カツ丼と映画

朝 人参スティック

昼 カツ丼

夜 厚揚げと鶏挽肉の煮物、人参と新玉と唐揚げの黒酢炒め、大葉の玄米炒飯、トマトのお汁

夜寝る前に「明日の朝何食べる」という話になる。何がいいかと聞かれたので、「蕎麦がいい」と答えると「なら食べに行こう」ということになった。週末が配信なので、何となく月曜日は休日っぽい感じになる。南阿佐ヶ谷の蕎麦屋を目指して散歩がてら出かける。蕎麦を食べるつもりだったのに、店内で隣の客がカツ丼を注文しているのを見て急遽心変わり。江古田の蕎麦屋のカツ丼も美味しかったが、ここもいける。お肉がふっくらしていてご飯が進む。学生時代に何かの本で「自由とはカツ丼を好きな時に食べることができること」と書いてあったのをずっと覚えている。昔はカツ丼は値段が高くてご馳走だったのだ。だから「今日はカツ丼でも食うかな」と思ったときに食べることができる金銭的余裕のことを言っていたのだが、今となっては健康的に美味しくカツ丼を食べることができるのが自由なんだと思えてくる。

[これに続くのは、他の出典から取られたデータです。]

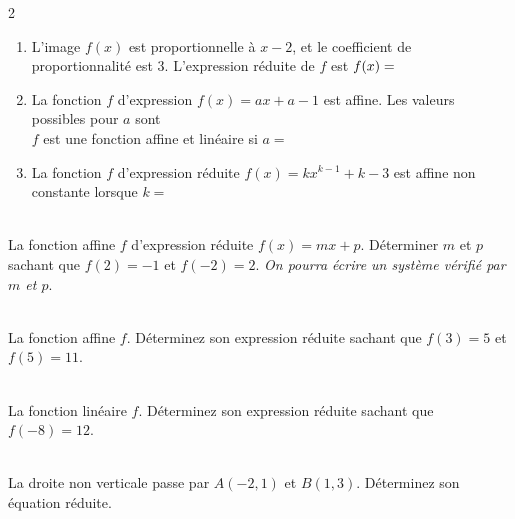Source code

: \documentclass[main.tex]{subfiles}
\begin{document}
\begin{exercise}
\begin{spacing}{2}
\begin{enumerate}[leftmargin=*,label={\arabic*)}]
\item L'image $f(x)$ est proportionnelle à $x-2$, et le coefficient de proportionnalité est $3$. L'expression réduite de $f$ est $f(x)=\dotfill$
\item La fonction $f$ d'expression $f(x)=ax+a-1$ est affine. Les valeurs possibles pour $a$ sont \dotfill \\
$f$ est une fonction affine et linéaire si $a=$\dotfill 
\item La fonction $f$ d'expression réduite $f(x)=kx^{k-1}+k-3$ est affine non constante lorsque $k=$\dotfill 
\end{enumerate}
\end{spacing}
\end{exercise}
\vspace{-2em}
\begin{exercise}\hfill \\
La fonction affine $f$ d'expression réduite $f(x)=mx+p$. Déterminer $m$ et $p$ sachant que $f(2)=-1$ et $f(-2)=2$. \emph{On pourra écrire un système vérifié par $m$ et $p$}.
\end{exercise} 
\begin{exercise}\hfill \\
La fonction affine $f$. Déterminez son expression réduite sachant que  $f(3)=5$ et $f(5)=11$. 
\end{exercise}
\begin{exercise}\hfill \\
	La fonction linéaire $f$. Déterminez son expression réduite sachant que   $f(-8)=12$.
\end{exercise} 
\begin{exercise}\hfill \\
La droite non verticale passe par $A(-2,1)$ et $B(1,3)$. Déterminez son équation réduite.
\end{exercise} 
\end{document}
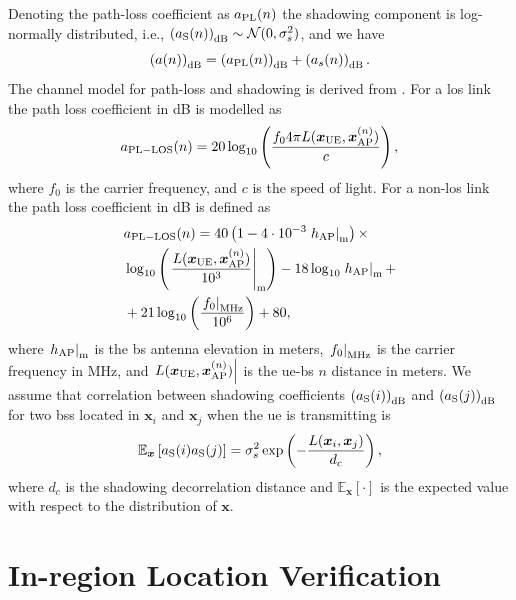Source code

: \documentclass[conference,final]{IEEEtran}
\newcommand{\E}[2]{\mathbb{E}_{#1}\left[#2\right]}
\begin{document}
 Denoting the path-loss coefficient as $a_{\rm PL}{(n)}$  the shadowing component is log-normally distributed, i.e., $\left(a_{\rm S}{(n)}\right)_{\rm dB} \sim \mathcal{N}(0,\sigma_s^2)$, and we have
\begin{equation}
    \left(a{(n)}\right)_{\rm dB} = \left(a_{\rm PL}{(n)}\right)_{\rm dB} + \left(a_s{(n)}\right)_{\rm dB}.
\end{equation}
The channel model for path-loss and shadowing is derived from \cite{3gpp}. 
For a \ac{los} link the path loss coefficient in dB is modelled as
\begin{equation}\label{eq:los}
    a_{\rm PL-LOS}{(n)} = 20\log_{10}\left(\frac{f_0 4\pi L(\bm{x}_{\rm UE},\bm{x}_{\rm AP}^{(n)})}{c}\right),
\end{equation}
where $f_0$ is the carrier frequency, and $c$ is the speed of light. For a  non-\ac{los} link the path loss coefficient in dB is defined as
\begin{equation}
\begin{split}
    &a_{\rm PL-LOS}{(n)} = 40\left(1-4 \cdot 10^{-3} \left. h_{\rm AP} \right|_{\rm m} \right)  \times  \\
    &\log_{10}\left (\left.\frac{L(\bm{x}_{\rm UE},\bm{x}_{\rm AP}^{(n)})}{10^3}\right|_{\rm m}\right ) -18\log_{10}\left.h_{\rm AP}\right|_{\rm m} +\\
    &
    + 21\log_{10}\left(\frac{\left.f_0\right|_{\rm MHz}}{10^6}\right) + 80,
    \end{split}
\end{equation}
where $\left.h_{\rm AP}\right|_{\rm m}$ is the \ac{bs} antenna elevation in meters, $\left. f_0 \right|_{\rm MHz}$ is the carrier frequency in MHz, and $\left. L(\bm{x}_{\rm UE},\bm{x}_{\rm AP}^{(n)})\right|$ is the \ac{ue}-\ac{bs} $n$ distance in meters.
We assume that correlation between shadowing coefficients $\left( a_{\rm S}(i)\right)_{\rm dB}$ and $\left( a_{\rm S}(j)\right)_{\rm dB}$ for two \acp{bs} located in $\bm{x}_i$ and $\bm{x}_j$ when the \ac{ue} is transmitting is
\begin{equation}\label{eq: coor mat}
    \E{\bm x}{a_{\rm S}(i)a_{\rm S}(j)} = \sigma_s^2\exp \left({-\frac{L(\bm{x}_i,\bm{x}_j)}{d_c}}\right),
\end{equation}
where $d_c$ is the shadowing decorrelation distance and $\E{\bm x}{\cdot}$ is the expected value with respect to the distribution of $\bm x$.


\section{In-region Location Verification}\label{sec: ml}
\end{document}
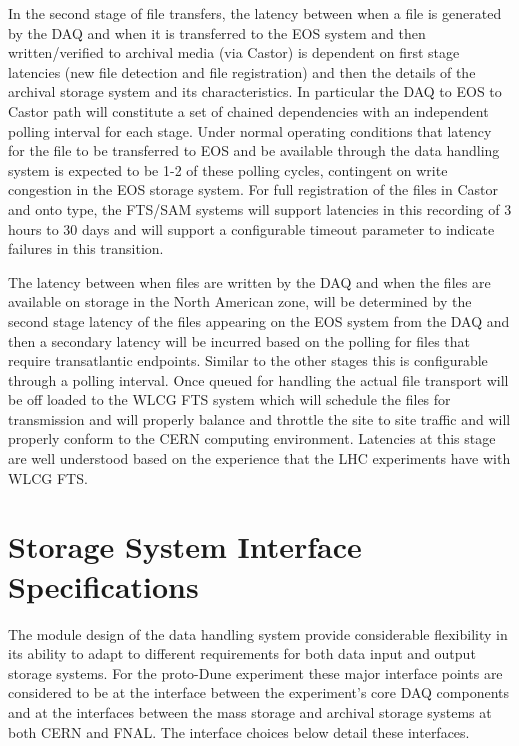 \documentclass[pdftex,12pt,letter]{article}
\begin{document}
In the second stage of file transfers, the latency between when a file is generated by the DAQ and when it is transferred to the EOS system and then written/verified to archival media (via Castor) is dependent on first stage latencies (new file detection and file registration) and then the details of the archival storage system and its characteristics.  In particular the DAQ to EOS to Castor path will constitute a set of chained dependencies with an independent polling interval for each stage.  Under normal operating conditions that latency for the file to be transferred to EOS and be available through the data handling system is expected to be 1-2 of these polling cycles, contingent on write congestion in the EOS storage system.   For full registration of the files in Castor and onto type, the FTS/SAM systems will support latencies in this recording of 3 hours to 30 days and will support a configurable timeout parameter to indicate failures in this transition.

The latency between when files are written by the DAQ and when the files are available on storage in the North American zone, will be determined by the second stage latency of the files appearing on the EOS system from the DAQ and then a secondary latency will be incurred based on the polling for files that require transatlantic endpoints.  Similar to the other stages this is configurable through a polling interval.  Once queued for handling the actual file transport will be off loaded to the WLCG FTS system which will schedule the files for transmission and will properly balance and throttle the site to site traffic and will properly conform to the CERN computing environment.  Latencies at this stage are well understood based on the experience that the LHC experiments have with WLCG FTS.  

\section{Storage System Interface Specifications}
The module design of the data handling system provide considerable flexibility in its ability to adapt to different requirements for both data input and output storage systems.  For the proto-Dune experiment these major interface points are considered to be at the interface between the experiment’s core DAQ components and at the interfaces between the mass storage and archival storage systems at both CERN and FNAL.  The interface choices below detail these interfaces.
\end{document}
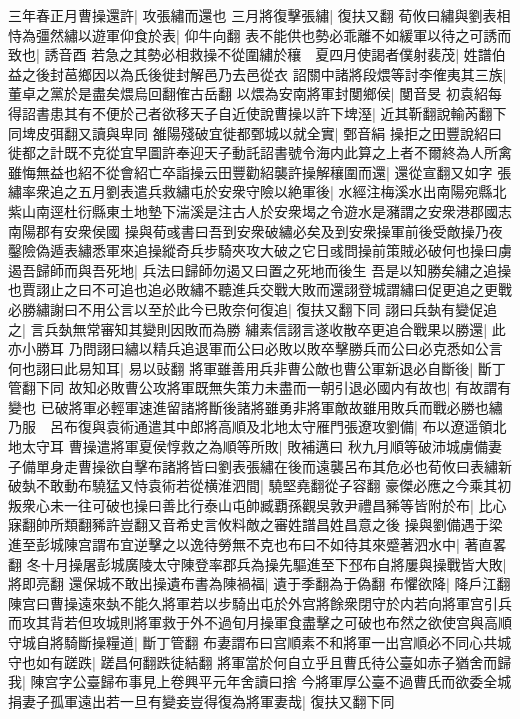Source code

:三年春正月曹操還許|{
	攻張繡而還也}
三月將復擊張繡|{
	復扶又翻}
荀攸曰繡與劉表相恃為彊然繡以遊軍仰食於表|{
	仰牛向翻}
表不能供也勢必乖離不如緩軍以待之可誘而致也|{
	誘音酉}
若急之其勢必相救操不從圍繡於穰　夏四月使謁者僕射裴茂|{
	姓譜伯益之後封䓃鄉因以為氏後徙封解邑乃去邑從衣}
詔關中諸將段煨等討李傕夷其三族|{
	董卓之黨於是盡矣煨烏回翻傕古岳翻}
以煨為安南將軍封閺鄉侯|{
	閺音旻}
初袁紹每得詔書患其有不便於己者欲移天子自近使說曹操以許下埤溼|{
	近其靳翻說輸芮翻下同埤皮弭翻又讀與卑同}
雒陽殘破宜徙都鄄城以就全實|{
	鄄音絹}
操拒之田豐說紹曰徙都之計既不克從宜早圖許奉迎天子動託詔書號令海内此算之上者不爾終為人所禽雖悔無益也紹不從會紹亡卒詣操云田豐勸紹襲許操解穰圍而還|{
	還從宣翻又如字}
張繡率衆追之五月劉表遣兵救繡屯於安衆守險以絶軍後|{
	水經注梅溪水出南陽宛縣北紫山南逕杜衍縣東土地墊下湍溪是注古人於安衆堨之令遊水是瀦謂之安衆港郡國志南陽郡有安衆侯國}
操與荀彧書曰吾到安衆破繡必矣及到安衆操軍前後受敵操乃夜鑿險偽遁表繡悉軍來追操縱奇兵步騎夾攻大破之它日彧問操前策賊必破何也操曰虜遏吾歸師而與吾死地|{
	兵法曰歸師勿遏又曰置之死地而後生}
吾是以知勝矣繡之追操也賈詡止之曰不可追也追必敗繡不聽進兵交戰大敗而還詡登城謂繡曰促更追之更戰必勝繡謝曰不用公言以至於此今已敗奈何復追|{
	復扶又翻下同}
詡曰兵埶有變促追之|{
	言兵埶無常審知其變則因敗而為勝}
繡素信詡言遂收散卒更追合戰果以勝還|{
	此亦小勝耳}
乃問詡曰繡以精兵追退軍而公曰必敗以敗卒擊勝兵而公曰必克悉如公言何也詡曰此易知耳|{
	易以䜴翻}
將軍雖善用兵非曹公敵也曹公軍新退必自斷後|{
	斷丁管翻下同}
故知必敗曹公攻將軍既無失策力未盡而一朝引退必國内有故也|{
	有故謂有變也}
已破將軍必輕軍速進留諸將斷後諸將雖勇非將軍敵故雖用敗兵而戰必勝也繡乃服　呂布復與袁術通遣其中郎將高順及北地太守雁門張遼攻劉備|{
	布以遼遥領北地太守耳}
曹操遣將軍夏侯惇救之為順等所敗|{
	敗補邁曰}
秋九月順等破沛城虜備妻子備單身走曹操欲自擊布諸將皆曰劉表張繡在後而遠襲呂布其危必也荀攸曰表繡新破埶不敢動布驍猛又恃袁術若從横淮泗間|{
	驍堅堯翻從子容翻}
豪傑必應之今乘其初叛衆心未一往可破也操曰善比行泰山屯帥臧覇孫觀吳敦尹禮昌豨等皆附於布|{
	比心寐翻帥所類翻豨許豈翻又音希史言攸料敵之審姓譜昌姓昌意之後}
操與劉備遇于梁進至彭城陳宫謂布宜逆擊之以逸待勞無不克也布曰不如待其來蹙著泗水中|{
	著直畧翻}
冬十月操屠彭城廣陵太守陳登率郡兵為操先驅進至下邳布自將屢與操戰皆大敗|{
	將即亮翻}
還保城不敢出操遺布書為陳禍福|{
	遺于季翻為于偽翻}
布懼欲降|{
	降戶江翻}
陳宫曰曹操遠來埶不能久將軍若以步騎出屯於外宫將餘衆閉守於内若向將軍宫引兵而攻其背若但攻城則將軍救于外不過旬月操軍食盡擊之可破也布然之欲使宫與高順守城自將騎斷操糧道|{
	斷丁管翻}
布妻謂布曰宫順素不和將軍一出宫順必不同心共城守也如有蹉跌|{
	蹉昌何翻跌徒結翻}
將軍當於何自立乎且曹氏待公臺如赤子猶舍而歸我|{
	陳宫字公臺歸布事見上卷興平元年舍讀曰捨}
今將軍厚公臺不過曹氏而欲委全城捐妻子孤軍遠出若一旦有變妾豈得復為將軍妻哉|{
	復扶又翻下同}
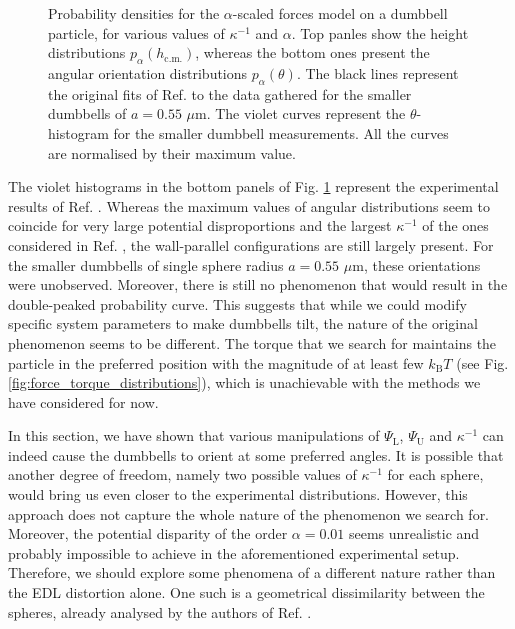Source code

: \documentclass{master_thesis}
\begin{document}
\begin{figure}[h]
    \centering
    
    \caption{Probability densities for the $\alpha$-scaled forces model on a dumbbell particle, for various values of $\kappa^{-1}$ and $\alpha$. Top panles show the height distributions $p_{\alpha}(h_{\textrm{c.m.}})$, whereas the bottom ones present the angular orientation distributions $p_{\alpha}(\theta)$. The black lines represent the original fits of Ref. \cite{verweij2021} to the data gathered for the smaller dumbbells of $a=0.55$ $\mu$m. The violet curves represent the $\theta$-histogram for the smaller dumbbell measurements. All the curves are normalised by their maximum value.}
    \label{fig:different_sterns_and_kappas}
\end{figure}

The violet histograms in the bottom panels of Fig. \ref{fig:different_sterns_and_kappas} represent the experimental results of Ref. \cite{verweij2021}. Whereas the maximum values of angular distributions seem to coincide for very large potential disproportions and the largest $\kappa^{-1}$ of the ones considered in Ref. \cite{verweij2021}, the wall-parallel configurations are still largely present. For the smaller dumbbells of single sphere radius $a=0.55$ $\mu$m, these orientations were unobserved. Moreover, there is still no phenomenon that would result in the double-peaked probability curve. This suggests that while we could modify specific system parameters to make dumbbells tilt, the nature of the original phenomenon seems to be different. The torque that we search for maintains the particle in the preferred position with the magnitude of at least few $k_{\textrm{B}}T$ (see Fig. \ref{fig:force_torque_distributions}), which is unachievable with the methods we have considered for now. 

In this section, we have shown that various manipulations of $\Psi_{\textrm{L}}$, $\Psi_{\textrm{U}}$ and $\kappa^{-1}$ can indeed cause the dumbbells to orient at some preferred angles. It is possible that another degree of freedom, namely two possible values of $\kappa^{-1}$ for each sphere, would bring us even closer to the experimental distributions. However, this approach does not capture the whole nature of the phenomenon we search for. Moreover, the potential disparity of the order $\alpha=0.01$ seems unrealistic and probably impossible to achieve in the aforementioned experimental setup. Therefore, we should explore some phenomena of a different nature rather than the EDL distortion alone. One such is a geometrical dissimilarity between the spheres, already analysed by the authors of Ref. \cite{verweij2021}.
\end{document}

腹ごなしに阿佐ヶ谷商店街を散歩。お箸を二膳とお煎餅と野菜をリュックいっぱいに買って帰り、頂き物の最中を食べながら2000年に公開の映画「SELF and Others」のDVDを見る。若くして亡くなった写真家・牛腸茂雄の話で、彼が姉に宛てた手紙を西嶋秀樹が朗読し、それに合わせて牛腸茂雄の写真と、彼が撮った8ミリと16ミリの映像、そして彼が撮ったであろう場所をめぐるもの。役者というか、登場人物は出てこない。極めてシンプルな構成なのに引き込まれる。牛腸茂雄は写真家としての成功を夢見ながら、一方で病のため常に死が身近にある。ラストシーンは胸に迫るものがあった。2004年に開かれた山形県立美術館の回顧展で一度見ていたものだが、見返すと18年前と違って見える。

<2006年 2月15日の日記から>

コレクターのHさんに、昨年「da・gasita」のなかの雪の壁の写真を買ってもらっている。先日のトークショーの時に、その写真を持ってきてくれたので、どのくらい違うか今回展示しているものの横に並べてみた。雪のハイライトの抜ける感じはほぼ一緒だが、壁の部分のハーフトーンの出方が若干違っていた。本当に仔細な違いなのだが、比べると以前のもの方がいいように思えてくる。「みずみずしい」と表現したものがいたが、まさに氷が溶ける感じが出ている(ような気がする)この違いの原因は色々あるが(現像時間、液温、液の劣化度)おそらく一番の違いは現像液の種類だ。以前はアグファの専用現像液「ノイトール」を使っていたが、もう販売していないので今回はイルフォードを使った。その差が出たのではと思っている。念のため新宿ヨドバシに売っていないか見に行ったがやはりなかった。売り場でばったり中藤毅彦さんに会う。立ち話のつもりで、1時間くらいギャラリー運営のことで話し込んでしまった。江古田に住んでもう20年以上になる。度々引越しを考えたがやはり江古田に落ち着いてしまう。中野坂上に住める話があってとても乗り気になっていたが、2Bのこともあってやはり江古田は捨てがたい。今住んでいるのは築40年にはなろうという分譲公団だ。そこの1室をオーナーが賃貸として不動産に出していたのをみつけたのだ。古い感じが気に入って住み始めたのだが、ここ1年で本当に古くなってしまった。娘が中学生になるのをきっかけに引越そうと思っている。探しているのはまたしても古い物件だ。